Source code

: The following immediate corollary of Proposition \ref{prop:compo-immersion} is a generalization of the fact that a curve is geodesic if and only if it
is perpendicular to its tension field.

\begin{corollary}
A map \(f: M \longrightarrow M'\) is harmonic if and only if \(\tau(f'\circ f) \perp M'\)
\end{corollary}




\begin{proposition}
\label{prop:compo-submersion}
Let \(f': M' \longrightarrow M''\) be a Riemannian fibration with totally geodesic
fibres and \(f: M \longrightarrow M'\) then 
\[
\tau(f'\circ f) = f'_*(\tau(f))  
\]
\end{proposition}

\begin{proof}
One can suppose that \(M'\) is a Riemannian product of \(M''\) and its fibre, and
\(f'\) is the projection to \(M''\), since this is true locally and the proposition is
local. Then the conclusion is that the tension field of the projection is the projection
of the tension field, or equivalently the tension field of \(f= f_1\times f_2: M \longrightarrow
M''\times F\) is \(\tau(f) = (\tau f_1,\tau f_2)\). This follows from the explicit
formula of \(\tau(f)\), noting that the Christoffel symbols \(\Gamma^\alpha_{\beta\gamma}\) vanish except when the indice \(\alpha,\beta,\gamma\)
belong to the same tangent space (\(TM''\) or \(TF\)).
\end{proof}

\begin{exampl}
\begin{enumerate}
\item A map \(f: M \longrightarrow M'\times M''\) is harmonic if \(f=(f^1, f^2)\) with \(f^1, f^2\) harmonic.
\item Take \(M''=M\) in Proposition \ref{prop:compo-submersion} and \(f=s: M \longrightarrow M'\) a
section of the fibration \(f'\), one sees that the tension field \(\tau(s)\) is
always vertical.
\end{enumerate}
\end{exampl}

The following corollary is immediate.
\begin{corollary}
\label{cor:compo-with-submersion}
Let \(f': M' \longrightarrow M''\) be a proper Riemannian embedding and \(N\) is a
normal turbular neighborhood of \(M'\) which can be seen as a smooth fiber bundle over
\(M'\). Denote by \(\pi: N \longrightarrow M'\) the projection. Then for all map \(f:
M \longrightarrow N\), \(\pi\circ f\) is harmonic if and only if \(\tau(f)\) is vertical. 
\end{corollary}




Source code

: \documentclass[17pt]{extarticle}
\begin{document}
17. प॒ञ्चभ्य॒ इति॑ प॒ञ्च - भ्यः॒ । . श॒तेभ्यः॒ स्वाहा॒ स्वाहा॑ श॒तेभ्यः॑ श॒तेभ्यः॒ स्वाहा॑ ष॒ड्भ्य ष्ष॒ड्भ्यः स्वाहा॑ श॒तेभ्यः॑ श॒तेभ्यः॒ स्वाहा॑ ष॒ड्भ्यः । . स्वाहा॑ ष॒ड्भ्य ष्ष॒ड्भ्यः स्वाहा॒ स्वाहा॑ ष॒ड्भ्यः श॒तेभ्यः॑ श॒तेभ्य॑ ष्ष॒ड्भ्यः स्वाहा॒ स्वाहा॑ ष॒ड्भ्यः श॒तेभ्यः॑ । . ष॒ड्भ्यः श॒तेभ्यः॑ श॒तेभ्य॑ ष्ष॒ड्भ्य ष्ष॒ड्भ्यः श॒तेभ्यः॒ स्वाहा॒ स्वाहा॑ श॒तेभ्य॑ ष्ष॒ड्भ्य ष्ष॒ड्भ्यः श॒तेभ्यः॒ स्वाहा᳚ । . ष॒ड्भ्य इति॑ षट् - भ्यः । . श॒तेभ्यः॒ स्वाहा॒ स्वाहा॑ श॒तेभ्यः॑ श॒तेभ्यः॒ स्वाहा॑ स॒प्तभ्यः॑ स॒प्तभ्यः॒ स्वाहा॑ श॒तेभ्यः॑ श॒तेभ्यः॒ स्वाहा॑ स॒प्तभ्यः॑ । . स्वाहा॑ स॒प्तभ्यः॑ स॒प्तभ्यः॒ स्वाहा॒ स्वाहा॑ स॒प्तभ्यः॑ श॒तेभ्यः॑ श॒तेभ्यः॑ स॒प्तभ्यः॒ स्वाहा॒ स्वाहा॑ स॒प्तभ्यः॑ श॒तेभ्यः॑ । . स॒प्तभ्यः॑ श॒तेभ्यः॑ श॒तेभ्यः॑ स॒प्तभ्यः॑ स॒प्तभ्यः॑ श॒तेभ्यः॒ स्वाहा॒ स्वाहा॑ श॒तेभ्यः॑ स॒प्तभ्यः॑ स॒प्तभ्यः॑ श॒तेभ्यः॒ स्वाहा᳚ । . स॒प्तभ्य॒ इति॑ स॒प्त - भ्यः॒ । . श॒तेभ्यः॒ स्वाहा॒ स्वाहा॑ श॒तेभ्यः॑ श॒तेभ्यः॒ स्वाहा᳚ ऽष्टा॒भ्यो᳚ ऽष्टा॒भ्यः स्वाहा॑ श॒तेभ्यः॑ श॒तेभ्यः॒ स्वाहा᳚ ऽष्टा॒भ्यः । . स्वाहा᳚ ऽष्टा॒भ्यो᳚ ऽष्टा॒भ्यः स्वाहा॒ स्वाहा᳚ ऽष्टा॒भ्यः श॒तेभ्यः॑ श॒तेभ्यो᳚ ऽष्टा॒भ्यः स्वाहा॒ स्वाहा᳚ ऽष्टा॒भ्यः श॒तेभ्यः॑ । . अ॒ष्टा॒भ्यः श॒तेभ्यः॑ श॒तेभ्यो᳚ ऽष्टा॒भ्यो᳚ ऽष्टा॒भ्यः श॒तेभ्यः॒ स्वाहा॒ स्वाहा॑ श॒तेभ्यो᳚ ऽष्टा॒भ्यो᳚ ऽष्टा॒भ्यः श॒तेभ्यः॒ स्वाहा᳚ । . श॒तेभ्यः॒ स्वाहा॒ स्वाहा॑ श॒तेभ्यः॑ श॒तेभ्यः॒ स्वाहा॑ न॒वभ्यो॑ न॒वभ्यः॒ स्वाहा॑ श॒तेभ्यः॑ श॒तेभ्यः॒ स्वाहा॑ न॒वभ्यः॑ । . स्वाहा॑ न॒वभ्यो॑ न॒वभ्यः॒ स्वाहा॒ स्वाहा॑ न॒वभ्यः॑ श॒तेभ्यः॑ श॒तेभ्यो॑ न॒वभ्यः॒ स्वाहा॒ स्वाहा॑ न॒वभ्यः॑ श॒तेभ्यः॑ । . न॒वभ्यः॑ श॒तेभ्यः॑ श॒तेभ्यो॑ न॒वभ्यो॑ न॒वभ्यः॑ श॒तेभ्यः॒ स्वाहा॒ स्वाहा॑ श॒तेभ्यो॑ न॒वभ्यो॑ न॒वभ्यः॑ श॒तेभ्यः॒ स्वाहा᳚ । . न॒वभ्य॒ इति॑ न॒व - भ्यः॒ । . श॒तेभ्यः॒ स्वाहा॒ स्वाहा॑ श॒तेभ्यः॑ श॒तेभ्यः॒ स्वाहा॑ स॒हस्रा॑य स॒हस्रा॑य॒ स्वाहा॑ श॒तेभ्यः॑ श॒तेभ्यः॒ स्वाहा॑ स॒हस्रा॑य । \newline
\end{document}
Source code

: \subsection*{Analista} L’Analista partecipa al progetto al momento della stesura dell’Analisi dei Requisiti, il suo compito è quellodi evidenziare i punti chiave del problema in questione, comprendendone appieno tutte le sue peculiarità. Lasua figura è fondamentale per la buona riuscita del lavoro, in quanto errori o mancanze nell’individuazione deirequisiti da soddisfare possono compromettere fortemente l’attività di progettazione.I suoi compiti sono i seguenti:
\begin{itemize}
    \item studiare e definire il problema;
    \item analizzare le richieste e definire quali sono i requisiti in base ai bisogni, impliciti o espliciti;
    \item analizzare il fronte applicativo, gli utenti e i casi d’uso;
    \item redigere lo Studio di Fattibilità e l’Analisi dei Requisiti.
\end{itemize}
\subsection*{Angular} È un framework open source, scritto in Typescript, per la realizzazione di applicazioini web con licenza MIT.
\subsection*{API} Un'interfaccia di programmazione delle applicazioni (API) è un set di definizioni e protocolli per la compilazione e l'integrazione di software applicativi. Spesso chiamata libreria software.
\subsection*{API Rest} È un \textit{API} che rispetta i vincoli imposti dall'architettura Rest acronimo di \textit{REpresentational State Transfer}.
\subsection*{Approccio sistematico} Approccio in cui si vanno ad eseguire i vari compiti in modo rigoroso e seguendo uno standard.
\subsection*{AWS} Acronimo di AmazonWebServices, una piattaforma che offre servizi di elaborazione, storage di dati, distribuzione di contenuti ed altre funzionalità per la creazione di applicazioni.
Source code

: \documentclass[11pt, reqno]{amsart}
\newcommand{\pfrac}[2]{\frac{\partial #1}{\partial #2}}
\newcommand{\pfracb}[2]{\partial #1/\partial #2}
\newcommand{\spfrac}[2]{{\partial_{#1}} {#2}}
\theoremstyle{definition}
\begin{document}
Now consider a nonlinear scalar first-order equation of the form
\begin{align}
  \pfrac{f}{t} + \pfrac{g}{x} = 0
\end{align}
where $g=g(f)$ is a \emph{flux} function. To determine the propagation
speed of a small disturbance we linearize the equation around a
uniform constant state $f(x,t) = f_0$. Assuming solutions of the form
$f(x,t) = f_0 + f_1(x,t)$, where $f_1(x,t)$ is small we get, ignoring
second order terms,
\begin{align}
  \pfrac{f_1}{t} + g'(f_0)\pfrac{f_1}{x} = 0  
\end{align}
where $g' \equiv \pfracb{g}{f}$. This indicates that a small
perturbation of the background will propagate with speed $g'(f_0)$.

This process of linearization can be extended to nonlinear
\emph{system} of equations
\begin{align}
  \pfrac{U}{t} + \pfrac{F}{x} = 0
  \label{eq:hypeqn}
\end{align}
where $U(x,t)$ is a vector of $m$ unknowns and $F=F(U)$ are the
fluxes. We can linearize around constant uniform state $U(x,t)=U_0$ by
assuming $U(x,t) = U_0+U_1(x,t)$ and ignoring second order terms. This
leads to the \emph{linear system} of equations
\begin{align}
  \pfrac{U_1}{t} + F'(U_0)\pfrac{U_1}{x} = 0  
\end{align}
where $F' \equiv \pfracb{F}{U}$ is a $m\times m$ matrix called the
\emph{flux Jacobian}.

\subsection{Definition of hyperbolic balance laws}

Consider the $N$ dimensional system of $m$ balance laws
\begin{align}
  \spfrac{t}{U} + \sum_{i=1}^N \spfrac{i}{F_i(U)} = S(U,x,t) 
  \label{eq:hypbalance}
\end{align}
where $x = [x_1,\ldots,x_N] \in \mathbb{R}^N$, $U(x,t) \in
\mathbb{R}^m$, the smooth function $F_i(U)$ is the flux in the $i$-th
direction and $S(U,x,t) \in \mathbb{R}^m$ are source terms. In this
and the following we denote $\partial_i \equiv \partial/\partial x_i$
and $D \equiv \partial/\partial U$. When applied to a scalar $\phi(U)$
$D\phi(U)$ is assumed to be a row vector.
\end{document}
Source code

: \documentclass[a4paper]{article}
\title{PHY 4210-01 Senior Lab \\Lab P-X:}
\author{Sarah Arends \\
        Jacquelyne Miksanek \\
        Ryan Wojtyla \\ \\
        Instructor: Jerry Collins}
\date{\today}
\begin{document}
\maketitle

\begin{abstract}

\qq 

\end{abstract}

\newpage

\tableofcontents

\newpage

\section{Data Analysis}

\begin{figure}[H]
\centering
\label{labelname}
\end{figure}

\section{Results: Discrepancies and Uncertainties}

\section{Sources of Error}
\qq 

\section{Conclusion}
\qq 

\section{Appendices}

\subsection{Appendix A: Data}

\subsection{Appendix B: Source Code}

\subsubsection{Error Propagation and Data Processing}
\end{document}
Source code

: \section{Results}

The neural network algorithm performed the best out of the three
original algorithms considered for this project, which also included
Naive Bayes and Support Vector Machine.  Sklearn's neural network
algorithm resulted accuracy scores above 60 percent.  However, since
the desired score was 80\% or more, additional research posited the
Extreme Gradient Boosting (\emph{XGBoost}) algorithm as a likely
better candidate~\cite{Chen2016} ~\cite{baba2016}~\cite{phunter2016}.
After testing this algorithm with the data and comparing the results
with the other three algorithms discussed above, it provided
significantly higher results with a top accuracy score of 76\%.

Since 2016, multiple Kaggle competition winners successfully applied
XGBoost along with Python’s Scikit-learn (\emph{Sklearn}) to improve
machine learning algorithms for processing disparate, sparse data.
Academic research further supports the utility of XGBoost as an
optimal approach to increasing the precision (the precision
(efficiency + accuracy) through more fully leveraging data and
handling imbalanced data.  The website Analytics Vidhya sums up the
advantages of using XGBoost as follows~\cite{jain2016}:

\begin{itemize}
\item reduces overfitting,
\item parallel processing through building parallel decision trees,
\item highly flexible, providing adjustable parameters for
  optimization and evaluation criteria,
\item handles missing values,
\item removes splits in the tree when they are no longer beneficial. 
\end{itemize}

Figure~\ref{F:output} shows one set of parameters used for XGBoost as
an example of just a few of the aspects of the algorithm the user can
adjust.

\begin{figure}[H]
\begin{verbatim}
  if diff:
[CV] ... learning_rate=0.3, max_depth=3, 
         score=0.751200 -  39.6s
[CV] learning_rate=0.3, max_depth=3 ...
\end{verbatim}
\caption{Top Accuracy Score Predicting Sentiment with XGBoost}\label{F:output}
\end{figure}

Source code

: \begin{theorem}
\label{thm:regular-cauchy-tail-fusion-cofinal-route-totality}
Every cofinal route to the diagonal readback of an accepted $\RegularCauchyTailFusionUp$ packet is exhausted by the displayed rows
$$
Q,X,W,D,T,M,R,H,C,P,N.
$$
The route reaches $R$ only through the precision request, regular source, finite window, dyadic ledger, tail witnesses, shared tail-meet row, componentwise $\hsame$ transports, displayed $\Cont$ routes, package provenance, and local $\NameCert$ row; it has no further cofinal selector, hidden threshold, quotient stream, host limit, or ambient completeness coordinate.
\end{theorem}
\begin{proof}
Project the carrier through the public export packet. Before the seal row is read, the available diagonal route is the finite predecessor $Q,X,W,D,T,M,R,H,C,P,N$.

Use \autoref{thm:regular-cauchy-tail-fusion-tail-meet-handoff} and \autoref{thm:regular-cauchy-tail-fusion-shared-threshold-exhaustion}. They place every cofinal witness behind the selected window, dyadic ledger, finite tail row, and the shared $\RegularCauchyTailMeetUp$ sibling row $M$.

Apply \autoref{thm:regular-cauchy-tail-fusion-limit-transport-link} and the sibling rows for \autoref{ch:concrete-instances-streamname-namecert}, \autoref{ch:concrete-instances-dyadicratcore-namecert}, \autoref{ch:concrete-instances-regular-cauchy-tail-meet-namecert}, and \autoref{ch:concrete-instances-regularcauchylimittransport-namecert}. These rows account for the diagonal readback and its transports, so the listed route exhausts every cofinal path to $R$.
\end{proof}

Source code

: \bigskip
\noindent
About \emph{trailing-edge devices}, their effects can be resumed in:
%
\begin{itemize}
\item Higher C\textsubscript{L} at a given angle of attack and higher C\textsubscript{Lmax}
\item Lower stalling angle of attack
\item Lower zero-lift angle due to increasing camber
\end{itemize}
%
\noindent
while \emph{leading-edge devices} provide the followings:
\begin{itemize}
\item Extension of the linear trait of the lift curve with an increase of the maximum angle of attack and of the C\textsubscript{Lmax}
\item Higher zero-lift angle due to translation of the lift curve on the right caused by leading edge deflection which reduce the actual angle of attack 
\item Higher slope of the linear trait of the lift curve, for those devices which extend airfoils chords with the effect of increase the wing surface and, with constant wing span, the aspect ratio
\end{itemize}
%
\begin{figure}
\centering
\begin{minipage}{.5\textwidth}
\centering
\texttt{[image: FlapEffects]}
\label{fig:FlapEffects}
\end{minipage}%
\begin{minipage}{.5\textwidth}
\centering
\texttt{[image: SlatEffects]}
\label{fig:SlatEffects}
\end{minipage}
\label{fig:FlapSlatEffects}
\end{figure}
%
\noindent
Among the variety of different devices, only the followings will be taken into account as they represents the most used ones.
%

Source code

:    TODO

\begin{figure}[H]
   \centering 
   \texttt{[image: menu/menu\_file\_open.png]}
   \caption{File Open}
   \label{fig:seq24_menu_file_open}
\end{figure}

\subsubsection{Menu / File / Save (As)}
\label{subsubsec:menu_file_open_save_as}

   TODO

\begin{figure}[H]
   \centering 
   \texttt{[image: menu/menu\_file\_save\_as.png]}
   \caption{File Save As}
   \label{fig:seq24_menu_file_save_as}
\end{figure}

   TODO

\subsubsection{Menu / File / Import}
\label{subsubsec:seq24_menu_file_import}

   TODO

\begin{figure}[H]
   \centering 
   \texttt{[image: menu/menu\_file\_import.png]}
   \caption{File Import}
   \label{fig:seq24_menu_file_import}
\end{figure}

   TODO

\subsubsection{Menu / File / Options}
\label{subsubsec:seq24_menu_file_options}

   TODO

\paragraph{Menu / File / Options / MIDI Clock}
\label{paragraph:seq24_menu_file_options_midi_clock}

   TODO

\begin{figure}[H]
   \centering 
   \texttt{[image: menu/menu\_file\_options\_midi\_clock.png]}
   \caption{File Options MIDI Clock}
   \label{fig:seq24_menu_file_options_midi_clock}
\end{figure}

++++++

### Problem requirements
Restate verbatim the first line above and all lines after it through the line containing "M''\times F\) is"; omit the rest.

### Answer to this exercise
Source code

: The following immediate corollary of Proposition \ref{prop:compo-immersion} is a generalization of the fact that a curve is geodesic if and only if it
is perpendicular to its tension field.

\begin{corollary}
A map \(f: M \longrightarrow M'\) is harmonic if and only if \(\tau(f'\circ f) \perp M'\)
\end{corollary}




\begin{proposition}
\label{prop:compo-submersion}
Let \(f': M' \longrightarrow M''\) be a Riemannian fibration with totally geodesic
fibres and \(f: M \longrightarrow M'\) then 
\[
\tau(f'\circ f) = f'_*(\tau(f))  
\]
\end{proposition}

\begin{proof}
One can suppose that \(M'\) is a Riemannian product of \(M''\) and its fibre, and
\(f'\) is the projection to \(M''\), since this is true locally and the proposition is
local. Then the conclusion is that the tension field of the projection is the projection
of the tension field, or equivalently the tension field of \(f= f_1\times f_2: M \longrightarrow
M''\times F\) is \(\tau(f) = (\tau f_1,\tau f_2)\). This follows from the explicit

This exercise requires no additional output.